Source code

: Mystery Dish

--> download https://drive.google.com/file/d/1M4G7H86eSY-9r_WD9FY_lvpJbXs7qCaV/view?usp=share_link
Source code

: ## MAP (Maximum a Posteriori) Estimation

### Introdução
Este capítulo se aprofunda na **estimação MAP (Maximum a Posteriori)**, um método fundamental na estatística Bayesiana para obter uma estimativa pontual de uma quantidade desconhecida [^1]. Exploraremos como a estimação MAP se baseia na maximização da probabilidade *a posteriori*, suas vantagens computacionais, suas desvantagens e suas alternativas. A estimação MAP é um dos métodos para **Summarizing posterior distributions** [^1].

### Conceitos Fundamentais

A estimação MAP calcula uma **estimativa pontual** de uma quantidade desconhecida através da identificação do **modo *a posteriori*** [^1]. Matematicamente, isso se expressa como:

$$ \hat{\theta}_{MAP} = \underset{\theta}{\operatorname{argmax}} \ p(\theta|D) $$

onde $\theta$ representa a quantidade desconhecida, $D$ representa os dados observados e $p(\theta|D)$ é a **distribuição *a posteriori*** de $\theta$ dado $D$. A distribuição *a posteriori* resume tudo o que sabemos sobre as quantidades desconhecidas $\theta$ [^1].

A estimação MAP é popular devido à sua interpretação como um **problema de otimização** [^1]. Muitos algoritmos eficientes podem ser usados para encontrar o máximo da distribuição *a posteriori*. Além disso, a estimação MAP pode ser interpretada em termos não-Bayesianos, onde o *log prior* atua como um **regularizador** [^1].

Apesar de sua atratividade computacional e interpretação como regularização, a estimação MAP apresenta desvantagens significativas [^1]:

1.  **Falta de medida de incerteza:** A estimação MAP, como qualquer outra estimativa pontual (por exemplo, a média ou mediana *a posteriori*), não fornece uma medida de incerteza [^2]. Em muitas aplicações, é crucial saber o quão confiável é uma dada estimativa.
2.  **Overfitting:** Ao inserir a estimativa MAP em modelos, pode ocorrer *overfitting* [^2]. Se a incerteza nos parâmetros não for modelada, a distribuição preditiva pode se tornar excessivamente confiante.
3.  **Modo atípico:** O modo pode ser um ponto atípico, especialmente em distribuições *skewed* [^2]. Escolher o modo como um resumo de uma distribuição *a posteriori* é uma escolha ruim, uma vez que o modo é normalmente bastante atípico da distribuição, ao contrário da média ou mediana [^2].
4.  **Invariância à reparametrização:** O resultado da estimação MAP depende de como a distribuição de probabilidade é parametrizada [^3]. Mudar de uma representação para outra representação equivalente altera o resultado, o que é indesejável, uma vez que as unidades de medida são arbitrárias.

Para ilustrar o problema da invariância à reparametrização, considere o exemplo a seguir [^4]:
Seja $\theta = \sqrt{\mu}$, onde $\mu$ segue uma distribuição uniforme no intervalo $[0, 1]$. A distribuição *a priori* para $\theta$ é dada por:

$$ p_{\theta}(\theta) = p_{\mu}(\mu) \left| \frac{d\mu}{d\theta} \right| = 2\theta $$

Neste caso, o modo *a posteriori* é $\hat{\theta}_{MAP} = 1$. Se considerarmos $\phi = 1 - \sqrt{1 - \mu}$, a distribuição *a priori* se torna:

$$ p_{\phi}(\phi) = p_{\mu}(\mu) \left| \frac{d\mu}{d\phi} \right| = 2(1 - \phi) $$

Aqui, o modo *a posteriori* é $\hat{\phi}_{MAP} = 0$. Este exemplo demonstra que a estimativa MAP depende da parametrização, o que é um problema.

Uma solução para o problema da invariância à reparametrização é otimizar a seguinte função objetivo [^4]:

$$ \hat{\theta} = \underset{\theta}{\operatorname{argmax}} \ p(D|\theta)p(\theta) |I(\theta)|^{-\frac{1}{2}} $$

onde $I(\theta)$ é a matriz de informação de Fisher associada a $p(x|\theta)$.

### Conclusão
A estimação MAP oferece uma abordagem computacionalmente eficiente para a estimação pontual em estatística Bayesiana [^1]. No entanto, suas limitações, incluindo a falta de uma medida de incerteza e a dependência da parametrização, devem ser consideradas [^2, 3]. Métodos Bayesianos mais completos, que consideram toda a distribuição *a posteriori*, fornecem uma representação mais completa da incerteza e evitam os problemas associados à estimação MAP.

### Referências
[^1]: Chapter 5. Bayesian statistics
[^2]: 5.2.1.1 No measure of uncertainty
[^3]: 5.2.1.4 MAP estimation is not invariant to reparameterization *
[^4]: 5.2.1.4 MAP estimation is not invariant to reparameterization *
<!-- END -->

::::

From the records above, count how many lines hold the string "invariant", then give only that number.

2